▶ [PROMPT] Filter the data for "based" and copy matching lines.

▶ [DATA SECTION]
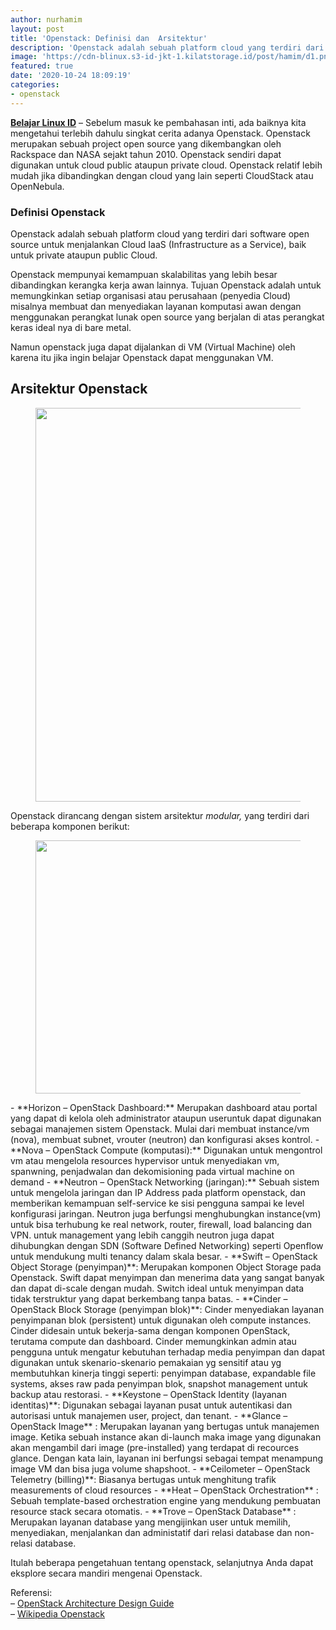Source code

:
 ```yaml
---
author: nurhamim
layout: post
title: 'Openstack: Definisi dan  Arsitektur'
description: 'Openstack adalah sebuah platform cloud yang terdiri dari software open source untuk menjalankan Cloud IaaS (Infrastructure as a Service), baik untuk private ataupun public Cloud'
image: 'https://cdn-blinux.s3-id-jkt-1.kilatstorage.id/post/hamim/d1.png'
featured: true
date: '2020-10-24 18:09:19'
categories:
- openstack
---
```


**[Belajar Linux ID](/)** – Sebelum masuk ke pembahasan inti, ada baiknya kita mengetahui terlebih dahulu singkat cerita adanya Openstack. Openstack merupakan sebuah project open source yang dikembangkan oleh Rackspace dan NASA sejakt tahun 2010. Openstack sendiri dapat digunakan untuk cloud public ataupun private cloud. Openstack relatif lebih mudah jika dibandingkan dengan cloud yang lain seperti CloudStack atau OpenNebula.

### Definisi Openstack

Openstack adalah sebuah platform cloud yang terdiri dari software open source untuk menjalankan Cloud IaaS (Infrastructure as a Service), baik untuk private ataupun public Cloud.

Openstack mempunyai kemampuan skalabilitas yang lebih besar dibandingkan kerangka kerja awan lainnya. Tujuan Openstack adalah untuk memungkinkan setiap organisasi atau perusahaan (penyedia Cloud) misalnya membuat dan menyediakan layanan komputasi awan dengan menggunakan perangkat lunak open source yang berjalan di atas perangkat keras ideal nya di bare metal.

Namun openstack juga dapat dijalankan di VM (Virtual Machine) oleh karena itu jika ingin belajar Openstack dapat menggunakan VM.

## Arsitektur Openstack

<figure class="aligncenter size-large"><img loading="lazy" width="1024" height="630" src="/content/images/wordpress/2020/10/openstack1-1024x630.png" alt="" class="wp-image-663" srcset="/content/images/wordpress/2020/10/openstack1-1024x630.png 1024w, /content/images/wordpress/2020/10/openstack1-300x185.png 300w, /content/images/wordpress/2020/10/openstack1-768x473.png 768w, /content/images/wordpress/2020/10/openstack1.png 1300w" sizes="(max-width: 1024px) 100vw, 1024px"></figure>

Openstack dirancang dengan sistem arsitektur _modular,_ yang terdiri dari beberapa komponen berikut:

<figure class="wp-block-image size-large"><img loading="lazy" width="720" height="405" src="/content/images/wordpress/2020/10/openstack-2.jpg" alt="" class="wp-image-664" srcset="/content/images/wordpress/2020/10/openstack-2.jpg 720w, /content/images/wordpress/2020/10/openstack-2-300x169.jpg 300w" sizes="(max-width: 720px) 100vw, 720px"></figure>
- **Horizon – OpenStack Dashboard:** Merupakan dashboard atau portal yang dapat di kelola oleh administrator ataupun useruntuk dapat digunakan sebagai manajemen sistem Openstack. Mulai dari membuat instance/vm (nova), membuat subnet, vrouter (neutron) dan konfigurasi akses kontrol.  
- **Nova – OpenStack Compute (komputasi):** Digunakan untuk mengontrol vm atau mengelola resources hypervisor untuk menyediakan vm, spanwning, penjadwalan dan dekomisioning pada virtual machine on demand  
- **Neutron – OpenStack Networking (jaringan):** Sebuah sistem untuk mengelola jaringan dan IP Address pada platform openstack, dan memberikan kemampuan self-service ke sisi pengguna sampai ke level konfigurasi jaringan. Neutron juga berfungsi menghubungkan instance(vm) untuk bisa terhubung ke real network, router, firewall, load balancing dan VPN. untuk management yang lebih canggih neutron juga dapat dihubungkan dengan SDN (Software Defined Networking) seperti Openflow untuk mendukung multi tenancy dalam skala besar.  
- **Swift – OpenStack Object Storage (penyimpan)**: Merupakan komponen Object Storage pada Openstack. Swift dapat menyimpan dan menerima data yang sangat banyak dan dapat di-scale dengan mudah. Switch ideal untuk menyimpan data tidak terstruktur yang dapat berkembang tanpa batas.  
- **Cinder – OpenStack Block Storage (penyimpan blok)**: Cinder menyediakan layanan penyimpanan blok (persistent) untuk digunakan oleh compute instances. Cinder didesain untuk bekerja-sama dengan komponen OpenStack, terutama compute dan dashboard. Cinder memungkinkan admin atau pengguna untuk mengatur kebutuhan terhadap media penyimpan dan dapat digunakan untuk skenario-skenario pemakaian yg sensitif atau yg membutuhkan kinerja tinggi seperti: penyimpan database, expandable file systems, akses raw pada penyimpan blok, snapshot management untuk backup atau restorasi.  
- **Keystone – OpenStack Identity (layanan identitas)**: Digunakan sebagai layanan pusat untuk autentikasi dan autorisasi untuk manajemen user, project, dan tenant.  
- **Glance – OpenStack Image** : Merupakan layanan yang bertugas untuk manajemen image. Ketika sebuah instance akan di-launch maka image yang digunakan akan mengambil dari image (pre-installed) yang terdapat di recources glance. Dengan kata lain, layanan ini berfungsi sebagai tempat menampung image VM dan bisa juga volume shapshoot.  
- **Ceilometer – OpenStack Telemetry (billing)**: Biasanya bertugas untuk menghitung trafik measurements of cloud resources  
- **Heat – OpenStack Orchestration** : Sebuah template-based orchestration engine yang mendukung pembuatan resource stack secara otomatis.  
- **Trove – OpenStack Database** : Merupakan layanan database yang mengijinkan user untuk memilih, menyediakan, menjalankan dan administatif dari relasi database dan non-relasi database.

Itulah beberapa pengetahuan tentang openstack, selanjutnya Anda dapat eksplore secara mandiri mengenai Openstack.   
  
Referensi:   
– [OpenStack Architecture Design Guide](https://docs.openstack.org/arch-design/)  
– [Wikipedia Openstack](https://en.wikipedia.org/wiki/OpenStack)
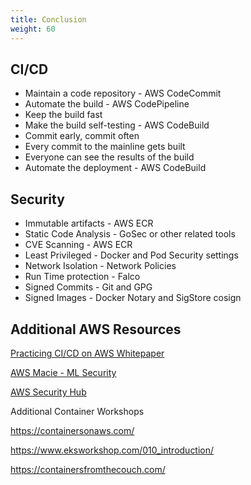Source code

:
 ```yaml
---
title: Conclusion
weight: 60
---
```


## CI/CD

- Maintain a code repository - AWS CodeCommit
- Automate the build - AWS CodePipeline
- Keep the build fast
- Make the build self-testing - AWS CodeBuild
- Commit early, commit often
- Every commit to the mainline gets built
- Everyone can see the results of the build
- Automate the deployment - AWS CodeBuild

## Security

- Immutable artifacts - AWS ECR 
- Static Code Analysis - GoSec or other related tools 
- CVE Scanning - AWS ECR
- Least Privileged - Docker and Pod Security settings
- Network Isolation - Network Policies
- Run Time protection - Falco
- Signed Commits - Git and GPG 
- Signed Images - Docker Notary and SigStore cosign


## Additional AWS Resources 

[Practicing CI/CD on AWS Whitepaper](https://d0.awsstatic.com/whitepapers/DevOps/practicing-continuous-integration-continuous-delivery-on-AWS.pdf)

[AWS Macie - ML Security](https://aws.amazon.com/macie/)

[AWS Security Hub](https://aws.amazon.com/security-hub/)

Additional Container Workshops

https://containersonaws.com/

https://www.eksworkshop.com/010_introduction/

https://containersfromthecouch.com/

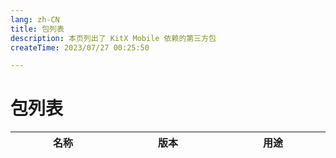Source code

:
 ```yaml
---
lang: zh-CN
title: 包列表
description: 本页列出了 KitX Mobile 依赖的第三方包
createTime: 2023/07/27 00:25:50

---
```


<script setup>
import { h } from 'vue'

var icon_url = "https://shields.io/pub/v/";
var pub_url = "https://pub.flutter-io.cn/packages/";

const L = (props, _) => h(
    'tr',
    [
        h(
            'td',
            [
                h("a", {href: pub_url + props.n}, props.n)
            ]
        ),
        h(
            'td',
            [
                props.v,
                // h("br"),
                // h("a", {href: pub_url + props.n}, h("img", {src: icon_url + props.n + "?label=", alt: props.v}))
            ]
        ),
        h('td', props.u),
    ]
)
</script>

# 包列表

<table style="width: 100%; display: table;">
    <thead>
        <tr>
            <th>名称</th>
            <th>版本</th>
            <th>用途</th>
        </tr>
    </thead>
    <tbody>
        <!--Warn: Below contents are auto generated, don't touch it !-->
        <!--Begin PackagesTable-->
        <L n="badges" v="^3.1.2" u="A package for creating badges. Badges can be used for an additional marker for any widget, e.g. show a number of items in a shopping cart." />
        <L n="battery_plus" v="^5.0.3" u="Flutter plugin for accessing information about the battery state(full, charging, discharging)." />
        <L n="community_material_icon" v="^5.9.55" u="A community material design icon flutter packages based on https://materialdesignicons.com/" />
        <L n="concentric_transition" v="^1.0.3" u="Concentric Transition effect. Useful for onboarding, page transitions etc." />
        <L n="connectivity_plus" v="^5.0.2" u="Flutter plugin for discovering the state of the network (WiFi & mobile/cellular) connectivity on Android and iOS." />
        <L n="crypto" v="^3.0.3" u="Implementations of SHA, MD5, and HMAC cryptographic functions." />
        <L n="device_info_plus" v="^9.1.1" u="Flutter plugin providing detailed information about the device (make, model, etc.), and Android or iOS version the app is running on." />
        <L n="f_logs" v="^2.0.1" u="FLog provides quick &amp; simple logging solution. All logs are saved to the DB which can then be exported in files." />
        <L n="flutter" v="^3.3.0" u="Visit flutter.io to get started." />
        <L n="flutter_blue_plus" v="^1.31.15" u="Flutter plugin for connecting and communicationg with Bluetooth Low Energy devices, on Android, iOS, and MacOS." />
        <L n="flutter_chat_ui" v="^1.6.12" u="Actively maintained, community-driven chat UI implementation with an optional Firebase BaaS.
" />
        <L n="get" v="^4.6.6" u="Open screens/snackbars/dialogs without context, manage states and inject dependencies easily with GetX." />
        <L n="kitx_shared_dart" v="^3.24.10+6829-patch-1" u="A port of KitX.Shared in dart" />
        <L n="network_info_plus" v="^4.1.0" u="Flutter plugin for discovering information (e.g. WiFi details) of the network." />
        <L n="package_info_plus" v="^5.0.1" u="Flutter plugin for querying information about the application package, such as CFBundleVersion on iOS or versionCode on Android." />
        <L n="permission_handler" v="^11.3.0" u="Permission plugin for Flutter. This plugin provides a cross-platform (iOS, Android) API to request and check permissions." />
        <L n="sensors_plus" v="^4.0.2" u="Flutter plugin for accessing accelerometer, gyroscope, and magnetometer sensors." />
        <L n="shared_preferences" v="^2.2.2" u="Flutter plugin for reading and writing simple key-value pairs. Wraps NSUserDefaults on iOS and SharedPreferences on Android." />
        <L n="sliding_up_panel" v="^2.0.0+1" u="A draggable Flutter widget that makes implementing a SlidingUpPanel much easier!" />
        <L n="url_launcher" v="^6.2.5" u="Flutter plugin for launching a URL. Supports web, phone, SMS, and email schemes." />
        <L n="vibration" v="^1.8.4" u="A plugin for handling Vibration API on iOS, Android, and web." />
        <L n="wakelock_plus" v="^1.1.4" u="Plugin that allows you to keep the device screen awake, i.e. prevent the screen from sleeping on Android, iOS, macOS, Windows, Linux, and web." />
        <!--End PackagesTable-->
    </tbody>
</table>

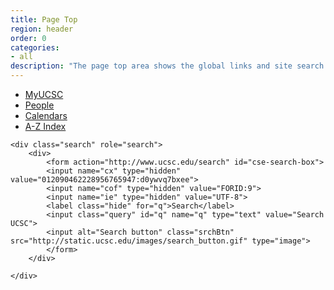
 ```yaml
---
title: Page Top
region: header
order: 0
categories:
- all
description: "The page top area shows the global links and site search."
---
```


<div class="row page-top">
    <ul id="topNav">
        <li><a href="http://my.ucsc.edu" title="Go to the MyUCSC portal">MyUCSC</a></li>
        <li><a href="tools/people.html" title="Find People - UCSC People Search">People</a></li>
        <li><a href="tools/calendars.html" title="View UCSC events, academic, and administrative calendars">Calendars</a></li>
        <li><a href="tools/azindex.html" title="A to Z index of important links">A-Z Index</a></li>
    </ul> 
    
    <div class="search" role="search">
        <div>
            <form action="http://www.ucsc.edu/search" id="cse-search-box">
            <input name="cx" type="hidden" value="012090462228956765947:d0ywvq7bxee">
            <input name="cof" type="hidden" value="FORID:9">
            <input name="ie" type="hidden" value="UTF-8">
            <label class="hide" for="q">Search</label>
            <input class="query" id="q" name="q" type="text" value="Search UCSC">
            <input alt="Search button" class="srchBtn" src="http://static.ucsc.edu/images/search_button.gif" type="image">
            </form>
        </div>

    </div>
</div>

▶ [FINISHED EXERCISE]
- **Heat – OpenStack Orchestration** : Sebuah template-based orchestration engine yang mendukung pembuatan resource stack secara otomatis.  
        <L n="community_material_icon" v="^5.9.55" u="A community material design icon flutter packages based on https://materialdesignicons.com/" />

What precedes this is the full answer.